Acquisition and Use of Commercial RO Data at NOAA

Martin
McHugh
NOAA
Susan Jacobs, NOAA
Kate Becker, NOAA
Vanessa Griffin, NOAA
Doug Whiteley, NOAA
Oral
The Commercial Weather Data Pilot program began in 2016 when the U.S. Congress directed NOAA to study the purchase of commercially available weather data. Responses to market surveys indicated RO data were the most mature of the observations of interest and as a result the first two Pilot studies focused on these measurements. In the first Pilot (2016-2018) sufficient data were not available for a conclusive evaluation, but in the second round (2018-2020) two companies, GeoOptics and Spire Global, both provided sufficient quantities of data.

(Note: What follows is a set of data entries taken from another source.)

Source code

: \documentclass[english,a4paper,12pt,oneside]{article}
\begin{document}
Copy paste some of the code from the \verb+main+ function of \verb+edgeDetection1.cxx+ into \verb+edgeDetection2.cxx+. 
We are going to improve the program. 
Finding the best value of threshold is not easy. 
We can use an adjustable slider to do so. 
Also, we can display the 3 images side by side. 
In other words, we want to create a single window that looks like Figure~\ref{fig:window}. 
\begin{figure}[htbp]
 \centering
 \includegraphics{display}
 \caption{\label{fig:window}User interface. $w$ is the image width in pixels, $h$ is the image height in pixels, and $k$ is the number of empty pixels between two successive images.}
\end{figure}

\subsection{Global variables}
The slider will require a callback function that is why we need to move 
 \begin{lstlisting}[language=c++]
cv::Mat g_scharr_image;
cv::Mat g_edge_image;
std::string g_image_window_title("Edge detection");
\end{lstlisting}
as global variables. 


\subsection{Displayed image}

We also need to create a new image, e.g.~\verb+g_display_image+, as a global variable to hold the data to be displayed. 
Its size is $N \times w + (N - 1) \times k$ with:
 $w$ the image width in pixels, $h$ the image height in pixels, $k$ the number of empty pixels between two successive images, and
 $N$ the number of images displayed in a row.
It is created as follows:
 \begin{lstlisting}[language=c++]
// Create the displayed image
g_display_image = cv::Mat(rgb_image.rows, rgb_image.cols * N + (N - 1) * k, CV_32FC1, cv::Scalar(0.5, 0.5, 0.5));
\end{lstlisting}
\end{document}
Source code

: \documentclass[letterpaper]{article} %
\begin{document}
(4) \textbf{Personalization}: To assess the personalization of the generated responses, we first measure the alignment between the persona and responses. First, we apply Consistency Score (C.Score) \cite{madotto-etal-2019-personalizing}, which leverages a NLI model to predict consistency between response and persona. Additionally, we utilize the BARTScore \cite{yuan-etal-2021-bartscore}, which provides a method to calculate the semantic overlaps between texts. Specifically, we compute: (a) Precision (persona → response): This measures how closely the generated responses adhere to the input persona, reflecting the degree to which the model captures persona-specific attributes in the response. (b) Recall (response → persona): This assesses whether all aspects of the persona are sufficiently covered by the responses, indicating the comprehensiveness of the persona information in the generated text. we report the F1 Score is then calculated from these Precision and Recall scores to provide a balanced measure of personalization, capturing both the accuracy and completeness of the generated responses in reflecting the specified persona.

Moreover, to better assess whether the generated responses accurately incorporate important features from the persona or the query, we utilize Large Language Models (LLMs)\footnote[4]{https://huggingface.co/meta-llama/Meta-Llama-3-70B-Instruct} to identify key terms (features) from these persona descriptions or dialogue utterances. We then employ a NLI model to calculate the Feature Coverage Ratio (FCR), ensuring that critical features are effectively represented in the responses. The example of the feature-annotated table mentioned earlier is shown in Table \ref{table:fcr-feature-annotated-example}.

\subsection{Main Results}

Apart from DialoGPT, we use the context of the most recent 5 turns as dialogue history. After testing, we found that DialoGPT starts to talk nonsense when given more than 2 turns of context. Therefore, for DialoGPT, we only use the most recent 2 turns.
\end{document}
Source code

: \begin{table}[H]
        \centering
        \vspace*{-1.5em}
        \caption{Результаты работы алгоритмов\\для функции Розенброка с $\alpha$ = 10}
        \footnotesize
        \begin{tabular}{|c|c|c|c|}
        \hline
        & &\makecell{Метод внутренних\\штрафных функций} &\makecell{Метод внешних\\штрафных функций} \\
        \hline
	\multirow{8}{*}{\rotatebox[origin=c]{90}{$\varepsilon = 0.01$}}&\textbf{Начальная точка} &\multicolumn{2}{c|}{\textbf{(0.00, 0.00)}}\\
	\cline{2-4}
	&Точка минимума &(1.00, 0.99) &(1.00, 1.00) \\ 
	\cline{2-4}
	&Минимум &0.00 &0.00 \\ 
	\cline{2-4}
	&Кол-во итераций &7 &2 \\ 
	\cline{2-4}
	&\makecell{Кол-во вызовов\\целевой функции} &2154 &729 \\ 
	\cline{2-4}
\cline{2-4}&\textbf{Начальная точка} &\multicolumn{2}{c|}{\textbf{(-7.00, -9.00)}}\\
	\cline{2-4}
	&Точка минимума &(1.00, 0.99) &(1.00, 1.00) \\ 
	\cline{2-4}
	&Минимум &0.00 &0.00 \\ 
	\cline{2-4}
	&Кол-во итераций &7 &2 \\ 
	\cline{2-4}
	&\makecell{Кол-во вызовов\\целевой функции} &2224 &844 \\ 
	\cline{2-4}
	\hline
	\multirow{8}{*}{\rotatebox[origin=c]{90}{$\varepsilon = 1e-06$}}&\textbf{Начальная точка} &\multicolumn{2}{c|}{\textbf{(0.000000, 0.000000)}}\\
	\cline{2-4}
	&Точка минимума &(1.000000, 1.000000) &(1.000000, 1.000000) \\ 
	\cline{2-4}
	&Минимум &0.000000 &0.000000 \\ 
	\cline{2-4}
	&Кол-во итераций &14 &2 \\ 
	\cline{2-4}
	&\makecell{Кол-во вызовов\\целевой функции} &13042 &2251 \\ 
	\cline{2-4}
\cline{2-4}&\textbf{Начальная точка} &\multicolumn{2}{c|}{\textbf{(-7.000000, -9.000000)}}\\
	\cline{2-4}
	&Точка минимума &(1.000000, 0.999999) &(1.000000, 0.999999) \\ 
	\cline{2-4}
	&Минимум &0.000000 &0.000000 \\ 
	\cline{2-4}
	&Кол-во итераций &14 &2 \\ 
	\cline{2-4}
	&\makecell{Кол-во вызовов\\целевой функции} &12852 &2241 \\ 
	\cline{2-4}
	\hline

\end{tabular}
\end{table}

The commercial RO products were evaluated for consistency, quality, impact on numerical weather prediction systems and usefulness in space weather applications.

Following this, NOAA awarded both GeoOptics and Spire two-year Indefinite Delivery-Indefinite Quantity contracts. The first purchase under this multi-award contract was for 30-days of low-latency data at a rate of 500 occultations per day from each vendor. This was used to test and tune NOAA’s near-real time ingest, processing, and distribution systems for the commercial data streams. The products generated from these data were evaluated and statistically compared to those from other RO sources. A second delivery order, to acquire 1,300 occultations per day for a six-month period, will begin in March 2021, during which NOAA will begin using the Commercial RO data in its operational models for the first time.